No Title semble répondre à cette question en se plaçant à l’exacte perpendiculaire du point d’observation où se situe Control Anatomy : sur le sol, parmi les décombres. Le nouveau film de Ghassan Salhab paraît prendre la suite immédiate de Contretemps, réalisé en 2024 et montré au Réel, dans le cadre de la rétrospective-atelier qui était consacrée au cinéaste. Film fleuve de près de six heures, Contretemps faisait la chronique des quatre années séparant le soulèvement de Beyrouth et l’attaque israélienne lancée sur Gaza. No Title est un moyen-métrage, ni court, ni long, sans générique, ni titre, ni histoire. Il est ; et semble adresser, tout au long de l’errance négative qui le constitue, la même question aux spectateurices : que dire ?
La caméra est à bord d’une voiture qui circule dans les décombres de Beyrouth et du Sud Liban – on pense à D’Est ou Sud d’Akerman et aux routes où s’est abattue la violence de l’impérialisme et du racisme qu’elle filme en lents travellings, depuis une automobile. « Vous êtes en sens interdit ! » prévient un homme, hors champ. Au milieu de la désolation, cette mise en garde sonne avec la même ironie que l’enseigne lumineuse jaune, flambant neuve, d’un bureau de transfert d’argent Western Union croisé entre deux bâtiments effondrés – on reconnaît là l’humour cinglant de Salhab.
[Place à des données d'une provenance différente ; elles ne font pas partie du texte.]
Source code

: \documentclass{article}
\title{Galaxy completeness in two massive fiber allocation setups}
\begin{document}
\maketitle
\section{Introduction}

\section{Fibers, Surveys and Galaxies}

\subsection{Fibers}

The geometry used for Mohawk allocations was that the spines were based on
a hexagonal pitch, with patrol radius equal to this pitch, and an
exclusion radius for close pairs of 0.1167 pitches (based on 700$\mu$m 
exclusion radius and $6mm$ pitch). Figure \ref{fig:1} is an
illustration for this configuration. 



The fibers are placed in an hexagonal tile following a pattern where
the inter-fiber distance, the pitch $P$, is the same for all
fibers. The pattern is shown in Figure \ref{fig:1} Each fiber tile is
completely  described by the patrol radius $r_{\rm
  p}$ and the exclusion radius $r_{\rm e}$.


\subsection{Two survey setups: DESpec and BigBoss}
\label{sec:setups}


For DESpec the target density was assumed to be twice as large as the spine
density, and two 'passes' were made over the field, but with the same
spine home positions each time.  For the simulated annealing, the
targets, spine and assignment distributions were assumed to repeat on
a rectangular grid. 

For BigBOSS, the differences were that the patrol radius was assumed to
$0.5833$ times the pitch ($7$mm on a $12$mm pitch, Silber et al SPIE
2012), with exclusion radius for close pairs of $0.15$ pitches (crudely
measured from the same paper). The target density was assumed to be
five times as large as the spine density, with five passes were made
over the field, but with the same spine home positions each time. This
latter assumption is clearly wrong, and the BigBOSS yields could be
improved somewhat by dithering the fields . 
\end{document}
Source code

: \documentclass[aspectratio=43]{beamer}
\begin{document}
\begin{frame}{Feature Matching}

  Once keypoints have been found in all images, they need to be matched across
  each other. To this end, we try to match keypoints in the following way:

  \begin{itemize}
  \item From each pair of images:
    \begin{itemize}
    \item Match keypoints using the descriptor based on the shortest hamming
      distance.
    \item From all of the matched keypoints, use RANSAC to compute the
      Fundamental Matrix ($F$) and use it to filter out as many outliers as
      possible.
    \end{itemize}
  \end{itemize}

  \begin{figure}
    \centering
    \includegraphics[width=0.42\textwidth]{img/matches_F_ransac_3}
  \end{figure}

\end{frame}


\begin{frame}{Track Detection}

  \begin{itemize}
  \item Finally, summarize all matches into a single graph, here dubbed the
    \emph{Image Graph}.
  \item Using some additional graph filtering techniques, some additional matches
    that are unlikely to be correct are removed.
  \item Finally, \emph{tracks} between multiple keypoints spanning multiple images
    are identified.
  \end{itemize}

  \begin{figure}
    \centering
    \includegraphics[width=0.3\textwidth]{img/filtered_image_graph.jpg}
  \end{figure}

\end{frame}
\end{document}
Le montage, sobre, élimine parfois l’image au profit du son. Sur le fond noir, « Ici », en français et en arabe, apparaît par quatre fois. Jamais « ailleurs ». C’est d’ici, cloué au sol, que regarde et qu’écoute le cinéaste. La rumeur étouffée des travaux de déblayage parvient à l’intérieur de l’habitacle. Parfois, un camion ou un engin de chantier déboule sur la route, dans un nuage de poussière, comme un géant de métal. Une nuit, Salhab enregistre les hurlements des chiens, le vrombissement des avions militaires qui sillonnent le ciel de Beyrouth. Un jour, la voix d’un journaliste radio emplit la voiture et fait gravement état du sort des Gazaoui·es (comme jamais les média occidentaux ne le feraient) tandis que des explosions résonnent au loin. C’est tout.